You can only beat what's in front of you at the time. The truth is that, at Lords over the past five days, in old fashioned 'typically English' conditions a very inexperienced attacked exceeded expectations. They bowled as a unit - attacked effectively when they needed to attack, and were disciplined enough to go onto the defensive when necessary - Sideshow Bob especially showed admirable nous, shortening his length when the ball stopped swinging - and the Show Pony was an absolute revelation.

Although one swallow doesn't make a summer. it's safe to say that the biggest positive is that there now appears to be some proper depth to our quick bowling line-up. No one, except perhaps a fully fit Flintoff, can take their bowling place for granted. You have to hope that Saj Mahmood (once he's fit) and Liam Plunkett will take inspiration from this performance and be looking to return to the England set up as soon as they can.

If there's one element of doubt, it has to be that this particular four bowler attack consisted of four number ten batsmen. Although some of what Duncan Fletcher preached seems to have become heresy and sometimes his dogma became a little too rigid (Monty last winter) , you can't argue with his contention of the importance of bowlers being able to bat. Dear old Gilo had his critics, but he was a pretty effective number eight, as he proved many times over the years. it's quite alarming to consider that six down now means that the hutch is open.

Off to Trent Bridge!

Saturday, July 21, 2007

Everybody Hurts

Back at the beginning of April I posted this;

Assuming Simon Jones makes a full recovery, the England selectors will have an interesting problem putting a bowling attack together from this summer.

With Freddie presumably a 'given' for one of the four fast bowling places, you're effectively picking the remaining three from the following seven names: -


A nice problem to have I'd suggest.

Updating that list -

Harmison - Injured
Hoggard - Injured
Mahmood - Injured
Plunkett - Learning how to bowl
Anderson - Back from injury - now leading the attack
Jones - On his way back from injury
Broad - Close but (currently) no cigar

Plus -

Freddie - On his way back from injury (again)
Sidebottom - Pleasant surprise
Tremlett - Picked ahead of Broad, but surely not a long term option

Out of ten bowlers on that list, three are currently injured, two are on their way back from injury and one (Anderson) has had extensive injury problems since making his debut.

Now I know that it's a fine balance between keeping players fit and giving them enough bowling to maintain their form between test apperances, but that's a heck of a lot of injuries in anyone's language.

Friday, July 20, 2007

New Boots and Panties

Some random thoughts following a day at Lords

The Indian bowling in the first hour minutes was woeful, By all means blame it on the famous 'slope' but shouldn't really take that long to adapt. By the time they finally got their line sorted out, England were well past 50 and the potential weak link (Strauss) was on his way to a hard earned 96, which could very well be the turning point for the Middlesex opener.

Scrape away the teeth-grindingly annoying veneer of the 'establishment at play', and Lords is a fantastic place to watch cricket.

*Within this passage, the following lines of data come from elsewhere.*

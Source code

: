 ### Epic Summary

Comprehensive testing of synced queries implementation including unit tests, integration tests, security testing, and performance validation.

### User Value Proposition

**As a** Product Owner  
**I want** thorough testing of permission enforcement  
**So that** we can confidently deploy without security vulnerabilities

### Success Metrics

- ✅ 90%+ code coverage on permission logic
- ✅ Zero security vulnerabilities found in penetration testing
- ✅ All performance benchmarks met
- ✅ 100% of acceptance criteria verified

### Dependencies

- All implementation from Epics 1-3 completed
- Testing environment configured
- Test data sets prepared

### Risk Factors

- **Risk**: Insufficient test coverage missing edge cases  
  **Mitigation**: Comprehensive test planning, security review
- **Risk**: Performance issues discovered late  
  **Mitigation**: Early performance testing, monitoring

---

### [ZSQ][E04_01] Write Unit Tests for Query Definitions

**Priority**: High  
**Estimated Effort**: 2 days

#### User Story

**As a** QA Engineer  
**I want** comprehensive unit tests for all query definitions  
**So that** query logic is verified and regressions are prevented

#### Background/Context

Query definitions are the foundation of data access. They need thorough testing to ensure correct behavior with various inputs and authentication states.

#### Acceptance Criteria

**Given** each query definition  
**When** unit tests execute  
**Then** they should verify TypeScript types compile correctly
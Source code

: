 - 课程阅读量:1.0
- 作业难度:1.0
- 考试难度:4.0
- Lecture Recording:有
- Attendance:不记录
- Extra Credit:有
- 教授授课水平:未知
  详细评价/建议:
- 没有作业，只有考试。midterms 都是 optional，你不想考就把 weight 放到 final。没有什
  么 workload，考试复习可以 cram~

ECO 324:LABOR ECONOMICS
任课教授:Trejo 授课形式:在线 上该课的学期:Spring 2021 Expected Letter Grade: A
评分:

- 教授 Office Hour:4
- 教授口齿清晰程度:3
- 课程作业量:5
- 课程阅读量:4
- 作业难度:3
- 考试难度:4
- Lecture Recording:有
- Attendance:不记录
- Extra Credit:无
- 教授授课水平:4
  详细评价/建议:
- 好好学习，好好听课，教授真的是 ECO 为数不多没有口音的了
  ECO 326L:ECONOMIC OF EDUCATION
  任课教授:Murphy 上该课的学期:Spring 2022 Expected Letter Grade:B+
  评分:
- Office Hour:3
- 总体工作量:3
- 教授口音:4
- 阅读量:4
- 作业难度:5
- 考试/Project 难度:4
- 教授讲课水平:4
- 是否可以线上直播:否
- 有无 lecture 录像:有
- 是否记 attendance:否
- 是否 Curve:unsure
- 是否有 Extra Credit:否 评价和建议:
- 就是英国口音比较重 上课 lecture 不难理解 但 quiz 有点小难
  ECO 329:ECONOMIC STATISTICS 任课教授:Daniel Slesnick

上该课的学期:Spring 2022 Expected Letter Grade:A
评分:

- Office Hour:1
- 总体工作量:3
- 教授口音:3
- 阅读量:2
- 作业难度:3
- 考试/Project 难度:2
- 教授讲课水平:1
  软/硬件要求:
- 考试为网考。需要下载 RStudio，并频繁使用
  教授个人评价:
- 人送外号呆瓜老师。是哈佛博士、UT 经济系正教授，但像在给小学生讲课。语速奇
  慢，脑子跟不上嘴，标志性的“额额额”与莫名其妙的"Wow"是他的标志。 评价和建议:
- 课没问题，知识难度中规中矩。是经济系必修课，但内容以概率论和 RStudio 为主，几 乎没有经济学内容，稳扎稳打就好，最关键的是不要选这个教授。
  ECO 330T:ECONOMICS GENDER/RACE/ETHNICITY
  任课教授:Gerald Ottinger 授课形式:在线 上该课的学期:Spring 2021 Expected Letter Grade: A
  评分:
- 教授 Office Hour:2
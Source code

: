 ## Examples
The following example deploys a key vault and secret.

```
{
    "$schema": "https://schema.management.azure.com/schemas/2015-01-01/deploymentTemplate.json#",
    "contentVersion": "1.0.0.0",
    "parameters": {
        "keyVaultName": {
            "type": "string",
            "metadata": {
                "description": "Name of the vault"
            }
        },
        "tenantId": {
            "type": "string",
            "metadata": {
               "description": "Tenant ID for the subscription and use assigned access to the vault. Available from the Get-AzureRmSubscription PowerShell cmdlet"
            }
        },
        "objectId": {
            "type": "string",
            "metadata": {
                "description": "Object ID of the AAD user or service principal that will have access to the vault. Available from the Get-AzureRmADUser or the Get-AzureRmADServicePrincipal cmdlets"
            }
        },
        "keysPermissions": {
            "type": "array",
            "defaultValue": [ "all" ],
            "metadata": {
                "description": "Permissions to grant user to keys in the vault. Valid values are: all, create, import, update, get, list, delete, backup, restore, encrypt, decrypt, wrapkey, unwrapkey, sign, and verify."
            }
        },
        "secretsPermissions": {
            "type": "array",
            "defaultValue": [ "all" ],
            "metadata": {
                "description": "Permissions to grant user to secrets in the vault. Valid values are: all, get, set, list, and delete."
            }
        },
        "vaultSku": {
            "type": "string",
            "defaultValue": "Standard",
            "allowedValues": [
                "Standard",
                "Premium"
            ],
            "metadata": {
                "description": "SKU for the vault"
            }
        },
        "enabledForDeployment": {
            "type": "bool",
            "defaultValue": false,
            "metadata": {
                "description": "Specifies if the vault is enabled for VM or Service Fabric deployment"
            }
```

Architectually it has kept pace with time without losing the wonderful atmosphere. Extraordinarily, the 'spaceship' actually 'works' in terms of design and location - though when the plans were first drawn up I'm sure a few traditionalists must have had a fit!

Whilst crowds at other English test match keep post-lunch boredom at bay by resorting to Mexican waves and vocal support, the Lords crowd simply put their head down for forty winks. Seriously, the middle session wasn't the most exciting passage of play - although you quickly started to appreciate again how much India have owed to Anil Kumble over the years, but it was played out to a background sound of gentle snoring. From my seat at the Nursery end I saw at least 20 people having a quick post-prandial snooze.

Celebratory spotting - Richie Benaud (much much smaller than I was expecting) 'Boycie' from Only Fools & Horses looking very dapper in blazer and chinos... Goochie and his performing hair-weave... a wonder of modern technology. Dean Headley - the great 'what might have been' of English cricket, and Michael Parkinson.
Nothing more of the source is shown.